In 1885, the Bulgarian population of Eastern Rumelia revolted against Turkish rule and declared its union with Bulgaria. The Serbs became furious and proclaimed war because they felt threatened by this act. Surprisingly the Bulgarians proved to be a greater match for the Serbs and in the battle of Slivnitza, they were defeated. Britain agreed to the unification of Eastern Rumelia and Bulgaria and the Balkan States again gained more powe through their nationalistic ideologies. Religious tensions in Crete added to the possibility of war with a revolt in 1897 against Turkey. Due to the murders of both Muslims and Christians on the island, Crete and Greece declared war on Turkey.
They were swiftly defeated within two weeks; however, because of the intervention of European powers, Turkey was forced to give up its possessions on the mainland. The Cretan revolt added to Balkan nationalism in this era and led the way for the formation of the Balkan League.

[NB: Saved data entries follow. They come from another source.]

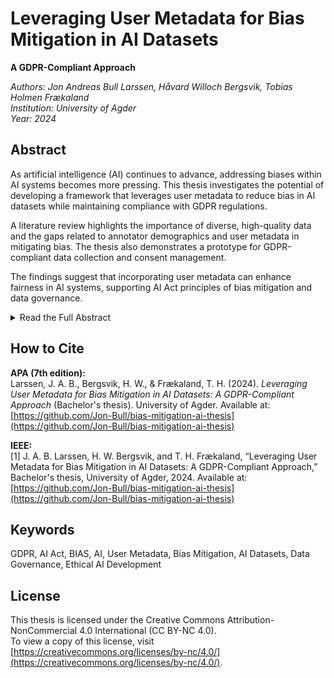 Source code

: # Leveraging User Metadata for Bias Mitigation in AI Datasets  
**A GDPR-Compliant Approach**

*Authors: Jon Andreas Bull Larssen, Håvard Willoch Bergsvik, Tobias Holmen Frækaland*  
*Institution: University of Agder*  
*Year: 2024*  

## Abstract  
As artificial intelligence (AI) continues to advance, addressing biases within AI systems becomes more pressing. This thesis investigates the potential of developing a framework that leverages user metadata to reduce bias in AI datasets while maintaining compliance with GDPR regulations.  

A literature review highlights the importance of diverse, high-quality data and the gaps related to annotator demographics and user metadata in mitigating bias. The thesis also demonstrates a prototype for GDPR-compliant data collection and consent management.  

The findings suggest that incorporating user metadata can enhance fairness in AI systems, supporting AI Act principles of bias mitigation and data governance.  

<details>
<summary>Read the Full Abstract</summary>

As artificial intelligence (AI) continues to advance, the challenge of addressing biases within  
AI systems becomes more pressing. This thesis investigates the potential of developing a  
framework that leverages user metadata to reduce bias in AI datasets while maintaining  
compliance with GDPR regulations. An extensive literature review is conducted to understand the extent and sources of bias in AI, followed by a semi-automated system design  
approach and demonstration of key concepts with a simple prototype.  
The literature review highlights that AI development is highly dependent on increased quantity, diversity, and quality of data. It also underscores that bias in AI is a significant issue  
originating from various sources, such as data annotation and dataset composition. The  
review discover a research gap regarding the role of user metadata and annotator diversity  
in causing these biases, and the potential for leveraging this user metadata to help mitigate  
bias.  

The prototype demonstrate practical solutions for obtaining user consent, collecting data and  
facilitating data annotation in compliance with GDPR. It showcases the potential for users  
to continuously manage their data contributions and consents, ensuring it can be utilized  
ethically and legally. This proves that it is feasible to leverage user data while adhering to  
GDPR, provided proper measures are in place. Ensuring informed user consent, understanding implications, and allowing easy modification of consent without negative consequences  
are vital steps in this process. The prototype visualise a way developers and researchers can  
analyse and adjust the demographic representation of annotators within a set of training  
data in order to mitigate bias.  

The findings suggest that developing a framework for incorporating user metadata can lay  
the groundwork for more equitable AI systems. Although this thesis does not evaluate  
alignment with the AI Act, the proposed platform serves as a foundational tool that supports  
its principles, such as ensuring high-quality, bias-free data. This thesis concludes with an  
approach that we believe to be a solid foundation for mitigating bias in AI, highlighting the  
importance of transparency, human oversight, and data governance.  

</details>

## How to Cite  
**APA (7th edition):**  
Larssen, J. A. B., Bergsvik, H. W., & Frækaland, T. H. (2024). *Leveraging User Metadata for Bias Mitigation in AI Datasets: A GDPR-Compliant Approach* (Bachelor's thesis). University of Agder. Available at: [https://github.com/Jon-Bull/bias-mitigation-ai-thesis](https://github.com/Jon-Bull/bias-mitigation-ai-thesis)  

**IEEE:**  
[1] J. A. B. Larssen, H. W. Bergsvik, and T. H. Frækaland, “Leveraging User Metadata for Bias Mitigation in AI Datasets: A GDPR-Compliant Approach,” Bachelor's thesis, University of Agder, 2024. Available at: [https://github.com/Jon-Bull/bias-mitigation-ai-thesis](https://github.com/Jon-Bull/bias-mitigation-ai-thesis)  

## Keywords  
GDPR, AI Act, BIAS, AI, User Metadata, Bias Mitigation, AI Datasets, Data Governance, Ethical AI Development  

## License  
This thesis is licensed under the Creative Commons Attribution-NonCommercial 4.0 International (CC BY-NC 4.0).  
To view a copy of this license, visit [https://creativecommons.org/licenses/by-nc/4.0/](https://creativecommons.org/licenses/by-nc/4.0/).
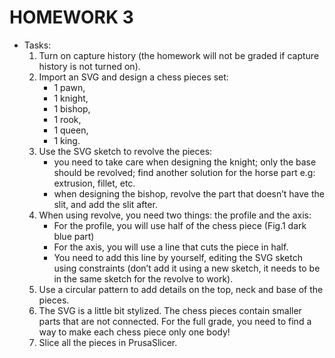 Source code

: # HOMEWORK 3

   - Tasks:
      1. Turn on capture history (the homework will not be graded if capture history is not turned on).
      2. Import an SVG and design a chess pieces set:
          - 1 pawn,
          - 1 knight,
          - 1 bishop,
          - 1 rook,
          - 1 queen,
          - 1 king.
      3. Use the SVG sketch to revolve the pieces:
          - you need to take care when designing the knight; only the base
        should be revolved; find another solution for the horse part e.g:
        extrusion, fillet, etc.
          - when designing the bishop, revolve the part that doesn’t have the
        slit, and add the slit after.
      4. When using revolve, you need two things: the profile and the axis:
          - For the profile, you will use half of the chess piece (Fig.1 dark blue
        part)
          - For the axis, you will use a line that cuts the
        piece in half.
          - You need to add this line by yourself, editing the SVG sketch using
    constraints (don’t add it using a new sketch, it needs to be in the
    same sketch for the revolve to work).
      5. Use a circular pattern to add details on the top, neck and base of the
pieces.
      6. The SVG is a little bit stylized. The chess pieces contain smaller parts that
are not connected. For the full grade, you need to find a way to make each
chess piece only one body!
      7. Slice all the pieces in PrusaSlicer.
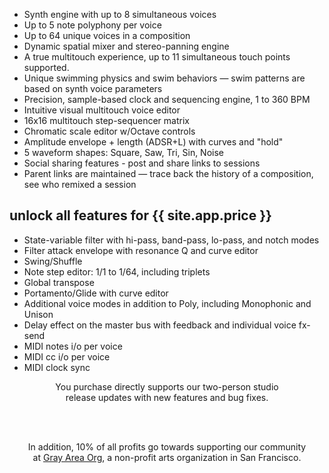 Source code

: 
<div class="featurelist">

  - Synth engine with up to 8 simultaneous voices
  - Up to 5 note polyphony per voice
  - Up to 64 unique voices in a composition
  - Dynamic spatial mixer and stereo-panning engine
  - A true multitouch experience, up to 11 simultaneous touch points supported.
  - Unique swimming physics and swim behaviors — swim patterns are based on synth voice parameters
  - Precision, sample-based clock and sequencing engine, 1 to 360 BPM
  - Intuitive visual multitouch voice editor
  - 16x16 multitouch step-sequencer matrix
  - Chromatic scale editor w/Octave controls
  - Amplitude envelope + length (ADSR+L) with curves and "hold"
  - 5 waveform shapes: Square, Saw, Tri, Sin, Noise
  - Social sharing features - post and share links to sessions
  - Parent links are maintained — trace back the history of a composition, see who remixed a session

## unlock all features for {{ site.app.price }}

  - State-variable filter with hi-pass, band-pass, lo-pass, and notch modes
  - Filter attack envelope with resonance Q and curve editor
  - Swing/Shuffle
  - Note step editor: 1/1 to 1/64, including triplets
  - Global transpose
  - Portamento/Glide with curve editor
  - Additional voice modes in addition to Poly, including Monophonic and Unison
  - Delay effect on the master bus with feedback and individual voice fx-send
  - MIDI notes i/o per voice
  - MIDI cc i/o per voice
  - MIDI clock sync

</div>

<center>

You purchase directly supports our two-person studio<br/> release updates with new features and bug fixes.

<br /><br />

In addition, 10% of all profits go towards supporting our community
<br />
at <a href="http://grayarea.org/">Gray Area Org</a>, a non-profit arts organization in San Francisco.

</center> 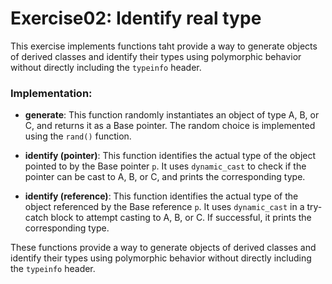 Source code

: # Exercise02: Identify real type
This exercise implements functions taht provide a way to generate objects of derived classes and identify their types using polymorphic behavior without directly including the `typeinfo` header.

### Implementation:

- **generate**: This function randomly instantiates an object of type A, B, or C, and returns it as a Base pointer. The random choice is implemented using the `rand()` function.

- **identify (pointer)**: This function identifies the actual type of the object pointed to by the Base pointer `p`. It uses `dynamic_cast` to check if the pointer can be cast to A, B, or C, and prints the corresponding type.

- **identify (reference)**: This function identifies the actual type of the object referenced by the Base reference `p`. It uses `dynamic_cast` in a try-catch block to attempt casting to A, B, or C. If successful, it prints the corresponding type.

These functions provide a way to generate objects of derived classes and identify their types using polymorphic behavior without directly including the `typeinfo` header.


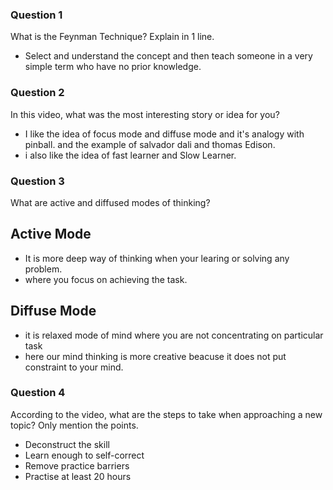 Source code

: ### Question 1
What is the Feynman Technique? Explain in 1 line.

- Select and understand the concept and then teach someone in a very simple term who have no prior knowledge.


### Question 2
In this video, what was the most interesting story or idea for you?

- I like the idea of focus mode and diffuse mode and it's analogy with pinball. and the example of salvador dali and thomas Edison.
- i also like the idea of fast learner and Slow Learner.

### Question 3
What are active and diffused modes of thinking?

## Active Mode

- It is more deep way of thinking when your learing or solving any problem.
- where you focus on achieving the task.

## Diffuse Mode

- it is relaxed mode of mind where you are not concentrating on particular task
- here our mind thinking is more creative beacuse it does not put constraint to your mind.

### Question 4
According to the video, what are the steps to take when approaching a new topic? Only mention the points.

- Deconstruct the skill
- Learn enough to self-correct
- Remove practice barriers
- Practise at least 20 hours

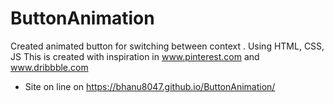 # ButtonAnimation
Created animated button for switching between context . Using HTML, CSS, JS
This is created with inspiration in www.pinterest.com and www.dribbble.com
* Site on line on https://bhanu8047.github.io/ButtonAnimation/
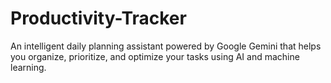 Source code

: # Productivity-Tracker
An intelligent daily planning assistant powered by Google Gemini that helps you organize, prioritize, and optimize your tasks using AI and machine learning.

The Balkan League was formed in 1912 by Serbia, Bulgaria, Greece and Montenegro. Their goal was the expulsion of the Turks from the Balkan peninsula. Due to the growing nationalism among these four countries, they sought power and prestige through the defeat of their old master. Turkey's difficulties with the Turkish revolution (1908-1909) and the Turks-Italian War (1911-1912), gave the Balkans a chance for both retaliation and sovereignty.
In October 1912, the Balkan League attacked the Turks and began what was to be known as the Balkan Wars (1912-13). The European Powers became alarmed with the success of the Balkan States in the war. This was due to a rapid growth of intense nationalism which made them a threat to larger countries. The major powers' fears were appeased with the Treaty of London. The Balkan States felt cheated through the treaty which created a friction among the Balkan allies.

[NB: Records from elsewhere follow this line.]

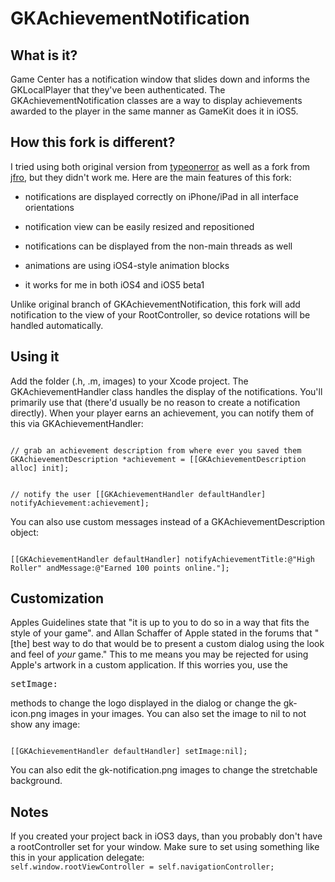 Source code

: GKAchievementNotification
=========================

What is it?
-----------

Game Center has a notification window that slides down and informs the GKLocalPlayer that they've been authenticated. The GKAchievementNotification classes are a way to display achievements awarded to the player in the same manner as GameKit does it in iOS5.

How this fork is different?
--------
I tried using both original version from [typeonerror](https://github.com/typeoneerror/GKAchievementNotification) as well as a fork from [jfro](https://github.com/jfro/BCAchievementNotification), but they didn't work me. 
Here are the main features of this fork:

* notifications are displayed correctly on iPhone/iPad in all interface orientations

* notification view can be easily resized and repositioned

* notifications can be displayed from the non-main threads as well

* animations are using iOS4-style animation blocks

* it works for me in both iOS4 and iOS5 beta1

Unlike original branch of GKAchievementNotification, this fork will add notification to the view of your RootController, so device rotations will be handled automatically.

Using it
--------

Add the folder (.h, .m, images) to your Xcode project. The GKAchievementHandler class handles the display of the notifications. You'll primarily use that (there'd usually be no reason to create a notification directly). When your player earns an achievement, you can notify them of this via GKAchievementHandler:

<code>
// grab an achievement description from where ever you saved them
GKAchievementDescription *achievement = [[GKAchievementDescription alloc] init];

// notify the user
[[GKAchievementHandler defaultHandler] notifyAchievement:achievement];
</code>

You can also use custom messages instead of a GKAchievementDescription object:

<code>
[[GKAchievementHandler defaultHandler] notifyAchievementTitle:@"High Roller" andMessage:@"Earned 100 points online."];
</code>

Customization
-------------

Apples Guidelines state that "it is up to you to do so in a way that fits the style of your game".  and Allan Schaffer of Apple stated in the forums that "[the] best way to do that would be to present a custom dialog using the look and feel of *your* game." This to me means you may be rejected for using Apple's artwork in a custom application. If this worries you, use the <pre>setImage:</pre> methods to change the logo displayed in the dialog or change the gk-icon.png images in your images. You can also set the image to nil to not show any image:

<code>
[[GKAchievementHandler defaultHandler] setImage:nil];
</code>

You can also edit the gk-notification.png images to change the stretchable background.

Notes
--------
If you created your project back in iOS3 days, than you probably don't have a rootController set for your window. Make sure to set using something like this in your application delegate:
<code>
	self.window.rootViewController = self.navigationController;	
</code> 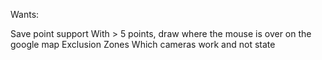 Wants:

Save point support
With > 5 points, draw where the mouse is over on the google map
Exclusion Zones
Which cameras work and not state
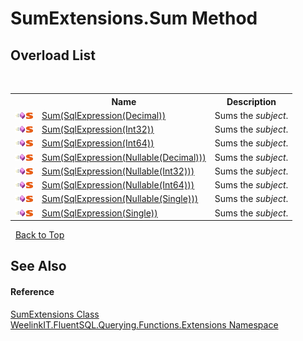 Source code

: # SumExtensions.Sum Method 
 


## Overload List
&nbsp;<table><tr><th></th><th>Name</th><th>Description</th></tr><tr><td>![Public method](media/pubmethod.gif "Public method")![Static member](media/static.gif "Static member")</td><td><a href="0ede1cd7-efac-53b4-3450-18d2affebdf9">Sum(SqlExpression(Decimal))</a></td><td>
Sums the *subject*.</td></tr><tr><td>![Public method](media/pubmethod.gif "Public method")![Static member](media/static.gif "Static member")</td><td><a href="602ca047-9f63-0883-c814-e23e3af82c18">Sum(SqlExpression(Int32))</a></td><td>
Sums the *subject*.</td></tr><tr><td>![Public method](media/pubmethod.gif "Public method")![Static member](media/static.gif "Static member")</td><td><a href="2cfa55f6-fe9c-6683-032b-0f0f8be3f153">Sum(SqlExpression(Int64))</a></td><td>
Sums the *subject*.</td></tr><tr><td>![Public method](media/pubmethod.gif "Public method")![Static member](media/static.gif "Static member")</td><td><a href="57b93b48-8b6f-23ee-d0b0-7f4878696770">Sum(SqlExpression(Nullable(Decimal)))</a></td><td>
Sums the *subject*.</td></tr><tr><td>![Public method](media/pubmethod.gif "Public method")![Static member](media/static.gif "Static member")</td><td><a href="437d4349-b8dd-5582-efcf-d315aaffffdd">Sum(SqlExpression(Nullable(Int32)))</a></td><td>
Sums the *subject*.</td></tr><tr><td>![Public method](media/pubmethod.gif "Public method")![Static member](media/static.gif "Static member")</td><td><a href="a988a769-add2-db8b-2b22-22281f3b85cc">Sum(SqlExpression(Nullable(Int64)))</a></td><td>
Sums the *subject*.</td></tr><tr><td>![Public method](media/pubmethod.gif "Public method")![Static member](media/static.gif "Static member")</td><td><a href="ca8944e1-b8f7-1ba4-2cb3-97fb87dc61d3">Sum(SqlExpression(Nullable(Single)))</a></td><td>
Sums the *subject*.</td></tr><tr><td>![Public method](media/pubmethod.gif "Public method")![Static member](media/static.gif "Static member")</td><td><a href="425d3a37-4b6f-a0d3-d66b-8d24730d6d0f">Sum(SqlExpression(Single))</a></td><td>
Sums the *subject*.</td></tr></table>&nbsp;
<a href="#sumextensions.sum-method">Back to Top</a>

## See Also


#### Reference
<a href="4ca3a777-8e8a-a09c-2353-cd024691fd04">SumExtensions Class</a><br /><a href="62269004-77a5-d9d5-00c5-53375495a579">WeelinkIT.FluentSQL.Querying.Functions.Extensions Namespace</a><br /> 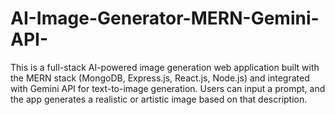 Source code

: # AI-Image-Generator-MERN-Gemini-API-
This is a full-stack AI-powered image generation web application built with the MERN stack (MongoDB, Express.js, React.js, Node.js) and integrated with Gemini API for text-to-image generation. Users can input a prompt, and the app generates a realistic or artistic image based on that description. 
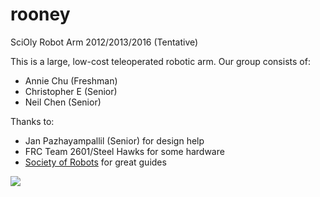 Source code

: # rooney
SciOly Robot Arm 2012/2013/2016 (Tentative)

This is a large, low-cost teleoperated robotic arm. Our group consists of:

- Annie Chu (Freshman)
- Christopher E (Senior)
- Neil Chen (Senior)

Thanks to:

- Jan Pazhayampallil (Senior) for design help
- FRC Team 2601/Steel Hawks for some hardware
- [Society of Robots](http://www.societyofrobots.com/) for great guides

![](http://i.gyazo.com/04f37c1863391bedf5889a74ed2707da.jpg)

The Bulgarians, who felt cheated the most, declared war on both Greece and Serbia. In a rage of enormous pride, the Bulgarians had sealed their doom and were defeated by Serbia, Greece, Turkey, and Rumania. The dismantling of Bulgaria led to significant problems in the months to come. With the decline of Bulgaria and Turkey in the Balkans, the Serbs were able to gain a great deal of power in the area.
Austria-Hungary felt threatened by a Serbia growing in power and wished to crush it before it was too late. The Serbs were now a very proud people who wished to see the unification of all Slavs. The people of Bosnia belonged to the same Slavic race as the Serbs and wished to join Serbia; however, they were controlled by the Austria-Hungary Empire. Serbian nationalists were angered with Austria-Hungary's control and wished to see Bosnia free. On June 24th, 1914, a young Serbian nationalist killed Archduke Francis Ferdinand, the heir to the Austrian throne.
The fuse was lit and war was imminent. Through the strong patriotism in the Balkan peninsula, wars were fought and lost which resulted in WWI. Although the Balkans were somewhat unimportant in relation to more powerful countries of the time, they managed to play an important part in the history of Europe through their determination. Within the tiny Balkan States, the nationalism of the early 19th century erupted into an ocean of patriotic fervor.
Their desire helped bring them towards freedom; however, with independence came a lust for power and excess of patriotism.